W.Va. Hive Network, Country Roads Angel Network have a new program coordinator | State and region
Oak Hill resident Olivia Morris recently joined the West Virginia Hive Network and Country Roads Angel Network (CRAN) as Program Coordinator.
Morris, a Marshall University graduate who taught in Kanawha County schools for five years and served as network engagement coordinator for Generation West Virginia, will support the overall programming efforts of WV Hive and CRAN. She also participated in the WV Hub’s Advance Leadership Fellowship program.
“Olivia is passionate about serving her home country and helping people across the region achieve their personal and professional goals,” said Judy Moore, Executive Director of WV Hive and Managing Director of CRAN. “We are fortunate to add her to our team and know that she will be very proud to help us provide excellent business support, as well as an extraordinary commitment to strengthening local entrepreneurship networks. »
In his spare time, Morris enjoys adventures with his dog, rock climbing and boating around the New River Gorge. She also sits on the Justice, Equity, Diversity and Inclusion committee of the New River Alliance of Climbers.
The US Department of Energy (DOE) allocates $13.4 million in funding next-generation plastic technologies that reduce the energy consumption and carbon emissions of single-use plastics.
One of the seven research and development (R&D) projects selected is the WVU Research Corporation in Morgantown, which will use its $1.5 million for the scaled-up modular recycling of plastic films into monomers through microwave catalysis.

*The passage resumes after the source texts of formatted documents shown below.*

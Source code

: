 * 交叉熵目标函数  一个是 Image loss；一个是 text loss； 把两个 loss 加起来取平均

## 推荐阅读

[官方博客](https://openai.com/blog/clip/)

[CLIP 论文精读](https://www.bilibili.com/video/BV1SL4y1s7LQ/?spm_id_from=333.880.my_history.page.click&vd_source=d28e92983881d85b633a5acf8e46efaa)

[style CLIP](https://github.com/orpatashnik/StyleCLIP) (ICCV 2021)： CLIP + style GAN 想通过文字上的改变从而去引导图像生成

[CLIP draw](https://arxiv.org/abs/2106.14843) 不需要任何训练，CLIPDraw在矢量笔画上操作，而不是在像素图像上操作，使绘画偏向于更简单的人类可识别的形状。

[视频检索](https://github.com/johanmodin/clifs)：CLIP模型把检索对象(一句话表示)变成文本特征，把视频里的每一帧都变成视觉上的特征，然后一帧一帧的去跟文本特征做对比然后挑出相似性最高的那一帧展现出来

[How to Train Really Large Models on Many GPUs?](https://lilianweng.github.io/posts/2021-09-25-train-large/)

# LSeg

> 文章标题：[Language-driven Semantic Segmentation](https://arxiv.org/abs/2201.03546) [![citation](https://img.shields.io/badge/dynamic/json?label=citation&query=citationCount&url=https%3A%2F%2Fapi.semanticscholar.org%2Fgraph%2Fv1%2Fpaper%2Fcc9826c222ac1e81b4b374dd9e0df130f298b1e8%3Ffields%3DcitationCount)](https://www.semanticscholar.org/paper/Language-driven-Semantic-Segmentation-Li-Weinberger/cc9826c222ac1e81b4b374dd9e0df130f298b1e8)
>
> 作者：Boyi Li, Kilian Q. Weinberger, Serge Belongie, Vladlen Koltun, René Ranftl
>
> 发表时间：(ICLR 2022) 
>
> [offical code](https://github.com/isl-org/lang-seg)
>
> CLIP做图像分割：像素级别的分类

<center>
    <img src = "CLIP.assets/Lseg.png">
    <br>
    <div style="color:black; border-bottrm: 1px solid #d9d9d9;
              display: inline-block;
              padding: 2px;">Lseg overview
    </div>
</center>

The seven projects, led by industry and academia, will convert plastic films into more valuable materials and design new plastics that are more recyclable and biodegradable.
This investment advances DOE’s work to address plastic waste recycling challenges and supports the Biden administration’s efforts to build a clean energy economy and ensure the United States achieves net-zero carbon emissions. here 2050.
“Single-use plastics generate large amounts of carbon pollution when produced, are difficult to recycle, and litter our country’s beaches, parks and neighborhoods,” said Energy Secretary Jennifer M. Granholm. “By advancing technologies that reuse single-use plastics and make materials biodegradable, we can achieve a trio of reduced plastic waste, fewer emissions from the plastics industry, and an influx of clean manufacturing jobs for American workers.”
Single-use plastics, such as plastic bags, packaging and film, are energy-intensive to produce. Plastic production accounts for more than 3% of US energy consumption. Despite their high intrinsic energy consumption, many materials end up in landfills. Yet less than 10% of plastics are recycled, most of which are “recycled” or reused in low-value products.
The seven projects aim to develop affordable solutions for “upcycling”, or transforming plastic films into valuable materials.